Stored data entries:
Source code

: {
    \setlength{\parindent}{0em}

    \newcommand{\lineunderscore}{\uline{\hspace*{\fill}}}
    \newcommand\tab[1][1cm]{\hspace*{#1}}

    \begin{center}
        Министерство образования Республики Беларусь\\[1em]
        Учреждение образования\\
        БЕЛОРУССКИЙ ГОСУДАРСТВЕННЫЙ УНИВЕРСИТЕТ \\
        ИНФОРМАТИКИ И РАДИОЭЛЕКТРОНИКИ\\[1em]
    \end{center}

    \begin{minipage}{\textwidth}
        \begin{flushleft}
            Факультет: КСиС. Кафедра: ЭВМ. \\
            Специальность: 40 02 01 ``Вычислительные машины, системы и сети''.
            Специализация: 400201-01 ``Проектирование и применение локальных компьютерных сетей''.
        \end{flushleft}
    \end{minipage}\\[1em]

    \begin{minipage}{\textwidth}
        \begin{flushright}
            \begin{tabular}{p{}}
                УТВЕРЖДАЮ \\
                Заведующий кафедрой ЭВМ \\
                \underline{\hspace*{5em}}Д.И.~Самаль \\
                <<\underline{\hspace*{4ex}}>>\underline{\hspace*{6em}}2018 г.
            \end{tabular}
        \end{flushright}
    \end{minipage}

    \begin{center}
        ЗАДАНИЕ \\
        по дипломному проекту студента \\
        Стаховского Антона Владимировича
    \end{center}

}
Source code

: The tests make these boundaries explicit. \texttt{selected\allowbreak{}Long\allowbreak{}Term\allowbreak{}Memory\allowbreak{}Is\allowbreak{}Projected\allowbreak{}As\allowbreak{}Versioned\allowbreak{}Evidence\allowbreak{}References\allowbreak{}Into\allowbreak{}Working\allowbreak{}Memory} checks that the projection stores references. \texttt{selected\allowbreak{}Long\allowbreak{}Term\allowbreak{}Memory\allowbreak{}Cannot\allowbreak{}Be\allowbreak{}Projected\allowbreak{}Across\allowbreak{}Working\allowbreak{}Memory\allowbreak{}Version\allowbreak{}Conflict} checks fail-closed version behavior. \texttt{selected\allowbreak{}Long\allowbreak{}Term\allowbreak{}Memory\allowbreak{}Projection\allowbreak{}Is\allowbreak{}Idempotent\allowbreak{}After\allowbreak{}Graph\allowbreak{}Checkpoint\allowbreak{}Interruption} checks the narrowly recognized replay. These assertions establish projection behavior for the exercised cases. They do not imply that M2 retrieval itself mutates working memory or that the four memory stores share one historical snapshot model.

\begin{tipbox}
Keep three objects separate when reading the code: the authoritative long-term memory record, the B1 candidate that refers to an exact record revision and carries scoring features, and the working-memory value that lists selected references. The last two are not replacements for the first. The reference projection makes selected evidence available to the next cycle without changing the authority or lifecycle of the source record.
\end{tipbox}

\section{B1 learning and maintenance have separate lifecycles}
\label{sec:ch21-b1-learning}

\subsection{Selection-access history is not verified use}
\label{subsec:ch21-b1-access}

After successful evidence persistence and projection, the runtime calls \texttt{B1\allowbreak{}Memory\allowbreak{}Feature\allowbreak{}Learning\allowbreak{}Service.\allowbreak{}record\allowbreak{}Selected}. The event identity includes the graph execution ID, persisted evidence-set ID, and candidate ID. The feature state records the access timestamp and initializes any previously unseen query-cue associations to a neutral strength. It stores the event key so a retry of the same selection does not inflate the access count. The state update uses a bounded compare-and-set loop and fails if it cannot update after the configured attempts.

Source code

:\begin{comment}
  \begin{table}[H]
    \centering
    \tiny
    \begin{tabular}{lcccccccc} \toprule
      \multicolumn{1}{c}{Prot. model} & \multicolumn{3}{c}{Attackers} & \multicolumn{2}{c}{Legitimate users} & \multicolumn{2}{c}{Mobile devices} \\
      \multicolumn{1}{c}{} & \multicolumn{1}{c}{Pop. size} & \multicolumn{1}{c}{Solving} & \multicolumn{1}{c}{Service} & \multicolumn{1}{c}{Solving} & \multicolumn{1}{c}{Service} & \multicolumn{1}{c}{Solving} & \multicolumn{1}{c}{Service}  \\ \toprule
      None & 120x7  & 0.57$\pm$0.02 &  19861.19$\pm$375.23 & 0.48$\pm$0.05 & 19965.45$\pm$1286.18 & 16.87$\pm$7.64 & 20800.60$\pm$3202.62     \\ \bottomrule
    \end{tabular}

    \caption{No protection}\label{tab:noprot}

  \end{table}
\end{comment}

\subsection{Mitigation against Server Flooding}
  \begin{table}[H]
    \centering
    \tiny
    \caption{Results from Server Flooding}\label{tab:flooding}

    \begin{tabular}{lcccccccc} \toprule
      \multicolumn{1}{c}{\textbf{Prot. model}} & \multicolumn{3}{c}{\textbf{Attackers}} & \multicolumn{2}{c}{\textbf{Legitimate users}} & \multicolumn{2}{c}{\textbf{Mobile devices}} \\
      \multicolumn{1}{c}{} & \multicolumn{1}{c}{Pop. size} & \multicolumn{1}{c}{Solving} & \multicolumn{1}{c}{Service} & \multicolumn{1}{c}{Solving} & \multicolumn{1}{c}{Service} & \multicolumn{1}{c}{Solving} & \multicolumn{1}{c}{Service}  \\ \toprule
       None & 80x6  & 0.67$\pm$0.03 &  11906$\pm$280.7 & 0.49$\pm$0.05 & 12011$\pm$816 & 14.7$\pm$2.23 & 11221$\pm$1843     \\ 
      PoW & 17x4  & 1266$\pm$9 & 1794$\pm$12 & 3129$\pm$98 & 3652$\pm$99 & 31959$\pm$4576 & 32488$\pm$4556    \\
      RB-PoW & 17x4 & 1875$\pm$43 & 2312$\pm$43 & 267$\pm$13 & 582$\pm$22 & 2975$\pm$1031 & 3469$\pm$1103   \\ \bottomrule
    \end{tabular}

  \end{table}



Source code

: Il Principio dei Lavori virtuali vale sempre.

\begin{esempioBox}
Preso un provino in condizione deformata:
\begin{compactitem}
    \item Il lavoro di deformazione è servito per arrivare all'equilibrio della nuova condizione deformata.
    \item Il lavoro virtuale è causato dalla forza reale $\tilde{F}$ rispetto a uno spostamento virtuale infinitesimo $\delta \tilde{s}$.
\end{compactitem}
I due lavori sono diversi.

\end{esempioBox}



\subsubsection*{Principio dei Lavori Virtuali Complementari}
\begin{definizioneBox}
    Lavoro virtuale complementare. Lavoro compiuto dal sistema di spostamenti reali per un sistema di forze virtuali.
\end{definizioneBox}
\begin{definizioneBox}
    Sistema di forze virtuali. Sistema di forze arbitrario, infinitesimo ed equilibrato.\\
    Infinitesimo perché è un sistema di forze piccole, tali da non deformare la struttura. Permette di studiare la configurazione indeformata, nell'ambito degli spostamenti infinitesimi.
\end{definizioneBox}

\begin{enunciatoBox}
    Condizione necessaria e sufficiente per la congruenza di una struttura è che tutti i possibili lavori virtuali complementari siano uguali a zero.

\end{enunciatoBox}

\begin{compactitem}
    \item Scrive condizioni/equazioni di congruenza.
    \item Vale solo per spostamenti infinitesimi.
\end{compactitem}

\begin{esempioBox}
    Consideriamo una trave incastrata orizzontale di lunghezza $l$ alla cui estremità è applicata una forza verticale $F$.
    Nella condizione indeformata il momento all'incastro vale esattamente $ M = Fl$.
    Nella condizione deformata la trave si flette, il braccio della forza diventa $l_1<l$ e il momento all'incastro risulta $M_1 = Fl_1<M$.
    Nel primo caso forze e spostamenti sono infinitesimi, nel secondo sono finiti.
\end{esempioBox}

The task: Among the entries, find every line holding "candidate" and return it.

Reply:
Keep three objects separate when reading the code: the authoritative long-term memory record, the B1 candidate that refers to an exact record revision and carries scoring features, and the working-memory value that lists selected references. The last two are not replacements for the first. The reference projection makes selected evidence available to the next cycle without changing the authority or lifecycle of the source record.
After successful evidence persistence and projection, the runtime calls \texttt{B1\allowbreak{}Memory\allowbreak{}Feature\allowbreak{}Learning\allowbreak{}Service.\allowbreak{}record\allowbreak{}Selected}. The event identity includes the graph execution ID, persisted evidence-set ID, and candidate ID. The feature state records the access timestamp and initializes any previously unseen query-cue associations to a neutral strength. It stores the event key so a retry of the same selection does not inflate the access count. The state update uses a bounded compare-and-set loop and fails if it cannot update after the configured attempts.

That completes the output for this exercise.